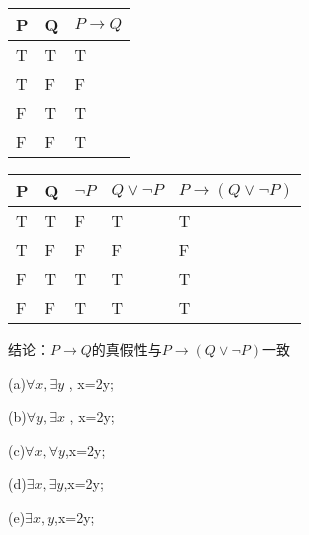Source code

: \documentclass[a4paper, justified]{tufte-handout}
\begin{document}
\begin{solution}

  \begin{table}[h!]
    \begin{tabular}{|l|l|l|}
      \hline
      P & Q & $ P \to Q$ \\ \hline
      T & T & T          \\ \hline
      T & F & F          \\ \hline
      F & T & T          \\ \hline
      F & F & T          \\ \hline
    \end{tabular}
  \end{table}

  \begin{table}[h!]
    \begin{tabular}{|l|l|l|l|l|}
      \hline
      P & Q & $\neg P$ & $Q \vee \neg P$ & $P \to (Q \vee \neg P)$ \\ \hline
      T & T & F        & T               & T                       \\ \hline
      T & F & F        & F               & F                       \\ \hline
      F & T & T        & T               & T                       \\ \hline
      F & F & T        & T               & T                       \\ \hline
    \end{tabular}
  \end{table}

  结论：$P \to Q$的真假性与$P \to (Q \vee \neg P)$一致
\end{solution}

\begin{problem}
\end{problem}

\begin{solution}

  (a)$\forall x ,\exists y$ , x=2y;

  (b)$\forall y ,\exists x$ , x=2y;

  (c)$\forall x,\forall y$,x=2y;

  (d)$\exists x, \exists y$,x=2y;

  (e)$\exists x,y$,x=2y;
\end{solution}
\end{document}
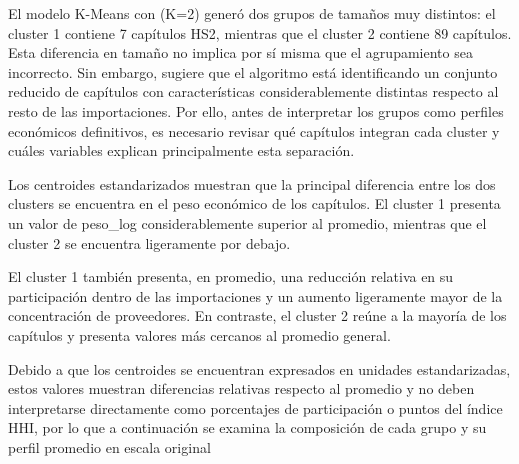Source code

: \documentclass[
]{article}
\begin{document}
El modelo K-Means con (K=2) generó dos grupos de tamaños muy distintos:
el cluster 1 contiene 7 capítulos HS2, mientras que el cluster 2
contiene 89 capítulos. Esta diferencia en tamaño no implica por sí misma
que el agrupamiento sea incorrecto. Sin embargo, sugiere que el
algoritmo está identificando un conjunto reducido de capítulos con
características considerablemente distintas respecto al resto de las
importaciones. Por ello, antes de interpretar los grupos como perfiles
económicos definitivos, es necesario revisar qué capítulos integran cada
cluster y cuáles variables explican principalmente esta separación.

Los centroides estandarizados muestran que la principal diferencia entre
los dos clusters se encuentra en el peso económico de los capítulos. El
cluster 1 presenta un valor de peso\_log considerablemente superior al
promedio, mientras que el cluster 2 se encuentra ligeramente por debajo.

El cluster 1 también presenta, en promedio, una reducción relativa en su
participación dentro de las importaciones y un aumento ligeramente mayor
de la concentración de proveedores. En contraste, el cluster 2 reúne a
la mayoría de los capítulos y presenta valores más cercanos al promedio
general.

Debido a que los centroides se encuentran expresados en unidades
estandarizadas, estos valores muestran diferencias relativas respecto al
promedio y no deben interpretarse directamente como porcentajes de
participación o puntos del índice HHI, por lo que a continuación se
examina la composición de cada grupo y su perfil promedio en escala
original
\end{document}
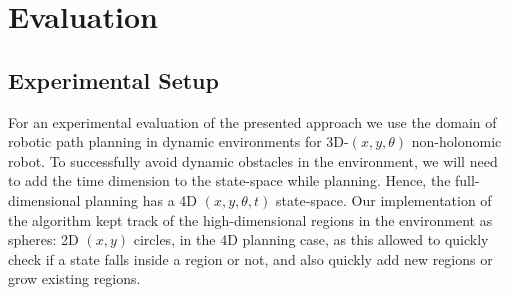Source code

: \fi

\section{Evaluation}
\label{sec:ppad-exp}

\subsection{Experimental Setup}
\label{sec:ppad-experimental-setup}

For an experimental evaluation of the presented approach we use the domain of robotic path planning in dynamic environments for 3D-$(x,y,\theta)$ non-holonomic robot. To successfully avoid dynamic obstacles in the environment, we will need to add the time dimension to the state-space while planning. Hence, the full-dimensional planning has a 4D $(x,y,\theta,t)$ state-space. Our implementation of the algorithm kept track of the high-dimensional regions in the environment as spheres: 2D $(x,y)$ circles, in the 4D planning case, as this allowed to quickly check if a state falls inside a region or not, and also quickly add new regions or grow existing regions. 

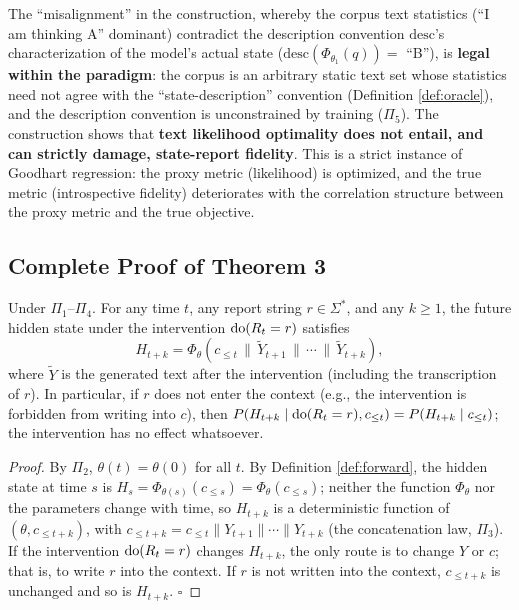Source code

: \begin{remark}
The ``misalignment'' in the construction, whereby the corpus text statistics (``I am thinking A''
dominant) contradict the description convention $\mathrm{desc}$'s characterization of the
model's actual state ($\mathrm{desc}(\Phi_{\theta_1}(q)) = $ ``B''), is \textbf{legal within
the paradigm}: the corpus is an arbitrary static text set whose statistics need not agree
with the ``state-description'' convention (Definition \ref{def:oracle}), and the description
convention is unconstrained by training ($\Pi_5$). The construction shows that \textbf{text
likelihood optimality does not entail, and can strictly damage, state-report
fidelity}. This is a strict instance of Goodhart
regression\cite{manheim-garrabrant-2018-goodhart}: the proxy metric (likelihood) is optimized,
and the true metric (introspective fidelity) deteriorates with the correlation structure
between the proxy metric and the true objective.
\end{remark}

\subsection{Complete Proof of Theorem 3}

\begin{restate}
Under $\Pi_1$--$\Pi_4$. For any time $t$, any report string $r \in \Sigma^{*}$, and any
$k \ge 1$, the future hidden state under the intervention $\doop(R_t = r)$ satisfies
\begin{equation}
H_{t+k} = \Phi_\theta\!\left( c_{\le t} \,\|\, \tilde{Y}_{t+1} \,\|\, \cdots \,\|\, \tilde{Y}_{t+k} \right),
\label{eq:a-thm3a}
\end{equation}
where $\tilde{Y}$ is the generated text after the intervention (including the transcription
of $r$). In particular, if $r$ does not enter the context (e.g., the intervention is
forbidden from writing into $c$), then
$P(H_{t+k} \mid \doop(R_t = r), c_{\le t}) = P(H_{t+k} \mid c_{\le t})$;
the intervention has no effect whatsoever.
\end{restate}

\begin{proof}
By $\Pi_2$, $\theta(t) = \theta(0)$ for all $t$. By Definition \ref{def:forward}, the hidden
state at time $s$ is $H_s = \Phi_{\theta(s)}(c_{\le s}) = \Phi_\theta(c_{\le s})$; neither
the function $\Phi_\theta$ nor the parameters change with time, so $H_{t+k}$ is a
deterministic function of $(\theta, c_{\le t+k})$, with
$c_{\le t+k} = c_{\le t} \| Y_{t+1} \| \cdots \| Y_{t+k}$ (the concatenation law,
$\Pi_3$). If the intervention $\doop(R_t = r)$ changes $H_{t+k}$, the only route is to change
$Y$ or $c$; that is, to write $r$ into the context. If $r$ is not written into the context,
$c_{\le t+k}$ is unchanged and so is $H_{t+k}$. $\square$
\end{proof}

Exercise: Reproduce the records above exactly, leaving out every picture they contain.

Solved exercise:
Source code

: \documentclass[a4paper, justified]{tufte-handout}
\begin{document}
\begin{solution}

  \begin{table}[h!]
    \begin{tabular}{|l|l|l|}
      \hline
      P & Q & $ P \to Q$ \\ \hline
      T & T & T          \\ \hline
      T & F & F          \\ \hline
      F & T & T          \\ \hline
      F & F & T          \\ \hline
    \end{tabular}
  \end{table}

  \begin{table}[h!]
    \begin{tabular}{|l|l|l|l|l|}
      \hline
      P & Q & $\neg P$ & $Q \vee \neg P$ & $P \to (Q \vee \neg P)$ \\ \hline
      T & T & F        & T               & T                       \\ \hline
      T & F & F        & F               & F                       \\ \hline
      F & T & T        & T               & T                       \\ \hline
      F & F & T        & T               & T                       \\ \hline
    \end{tabular}
  \end{table}

  结论：$P \to Q$的真假性与$P \to (Q \vee \neg P)$一致
\end{solution}

\begin{problem}
\end{problem}

\begin{solution}

  (a)$\forall x ,\exists y$ , x=2y;

  (b)$\forall y ,\exists x$ , x=2y;

  (c)$\forall x,\forall y$,x=2y;

  (d)$\exists x, \exists y$,x=2y;

  (e)$\exists x,y$,x=2y;
\end{solution}
\end{document}
Source code

: \documentclass[
]{article}
\begin{document}
El modelo K-Means con (K=2) generó dos grupos de tamaños muy distintos:
el cluster 1 contiene 7 capítulos HS2, mientras que el cluster 2
contiene 89 capítulos. Esta diferencia en tamaño no implica por sí misma
que el agrupamiento sea incorrecto. Sin embargo, sugiere que el
algoritmo está identificando un conjunto reducido de capítulos con
características considerablemente distintas respecto al resto de las
importaciones. Por ello, antes de interpretar los grupos como perfiles
económicos definitivos, es necesario revisar qué capítulos integran cada
cluster y cuáles variables explican principalmente esta separación.

Los centroides estandarizados muestran que la principal diferencia entre
los dos clusters se encuentra en el peso económico de los capítulos. El
cluster 1 presenta un valor de peso\_log considerablemente superior al
promedio, mientras que el cluster 2 se encuentra ligeramente por debajo.

El cluster 1 también presenta, en promedio, una reducción relativa en su
participación dentro de las importaciones y un aumento ligeramente mayor
de la concentración de proveedores. En contraste, el cluster 2 reúne a
la mayoría de los capítulos y presenta valores más cercanos al promedio
general.

Debido a que los centroides se encuentran expresados en unidades
estandarizadas, estos valores muestran diferencias relativas respecto al
promedio y no deben interpretarse directamente como porcentajes de
participación o puntos del índice HHI, por lo que a continuación se
examina la composición de cada grupo y su perfil promedio en escala
original
\end{document}
Source code

: \fi

\section{Evaluation}
\label{sec:ppad-exp}

\subsection{Experimental Setup}
\label{sec:ppad-experimental-setup}

For an experimental evaluation of the presented approach we use the domain of robotic path planning in dynamic environments for 3D-$(x,y,\theta)$ non-holonomic robot. To successfully avoid dynamic obstacles in the environment, we will need to add the time dimension to the state-space while planning. Hence, the full-dimensional planning has a 4D $(x,y,\theta,t)$ state-space. Our implementation of the algorithm kept track of the high-dimensional regions in the environment as spheres: 2D $(x,y)$ circles, in the 4D planning case, as this allowed to quickly check if a state falls inside a region or not, and also quickly add new regions or grow existing regions. 

Source code

: \begin{remark}
The ``misalignment'' in the construction, whereby the corpus text statistics (``I am thinking A''
dominant) contradict the description convention $\mathrm{desc}$'s characterization of the
model's actual state ($\mathrm{desc}(\Phi_{\theta_1}(q)) = $ ``B''), is \textbf{legal within
the paradigm}: the corpus is an arbitrary static text set whose statistics need not agree
with the ``state-description'' convention (Definition \ref{def:oracle}), and the description
convention is unconstrained by training ($\Pi_5$). The construction shows that \textbf{text
likelihood optimality does not entail, and can strictly damage, state-report
fidelity}. This is a strict instance of Goodhart
regression\cite{manheim-garrabrant-2018-goodhart}: the proxy metric (likelihood) is optimized,
and the true metric (introspective fidelity) deteriorates with the correlation structure
between the proxy metric and the true objective.
\end{remark}

\subsection{Complete Proof of Theorem 3}

\begin{restate}
Under $\Pi_1$--$\Pi_4$. For any time $t$, any report string $r \in \Sigma^{*}$, and any
$k \ge 1$, the future hidden state under the intervention $\doop(R_t = r)$ satisfies
\begin{equation}
H_{t+k} = \Phi_\theta\!\left( c_{\le t} \,\|\, \tilde{Y}_{t+1} \,\|\, \cdots \,\|\, \tilde{Y}_{t+k} \right),
\label{eq:a-thm3a}
\end{equation}
where $\tilde{Y}$ is the generated text after the intervention (including the transcription
of $r$). In particular, if $r$ does not enter the context (e.g., the intervention is
forbidden from writing into $c$), then
$P(H_{t+k} \mid \doop(R_t = r), c_{\le t}) = P(H_{t+k} \mid c_{\le t})$;
the intervention has no effect whatsoever.
\end{restate}

\begin{proof}
By $\Pi_2$, $\theta(t) = \theta(0)$ for all $t$. By Definition \ref{def:forward}, the hidden
state at time $s$ is $H_s = \Phi_{\theta(s)}(c_{\le s}) = \Phi_\theta(c_{\le s})$; neither
the function $\Phi_\theta$ nor the parameters change with time, so $H_{t+k}$ is a
deterministic function of $(\theta, c_{\le t+k})$, with
$c_{\le t+k} = c_{\le t} \| Y_{t+1} \| \cdots \| Y_{t+k}$ (the concatenation law,
$\Pi_3$). If the intervention $\doop(R_t = r)$ changes $H_{t+k}$, the only route is to change
$Y$ or $c$; that is, to write $r$ into the context. If $r$ is not written into the context,
$c_{\le t+k}$ is unchanged and so is $H_{t+k}$. $\square$
\end{proof}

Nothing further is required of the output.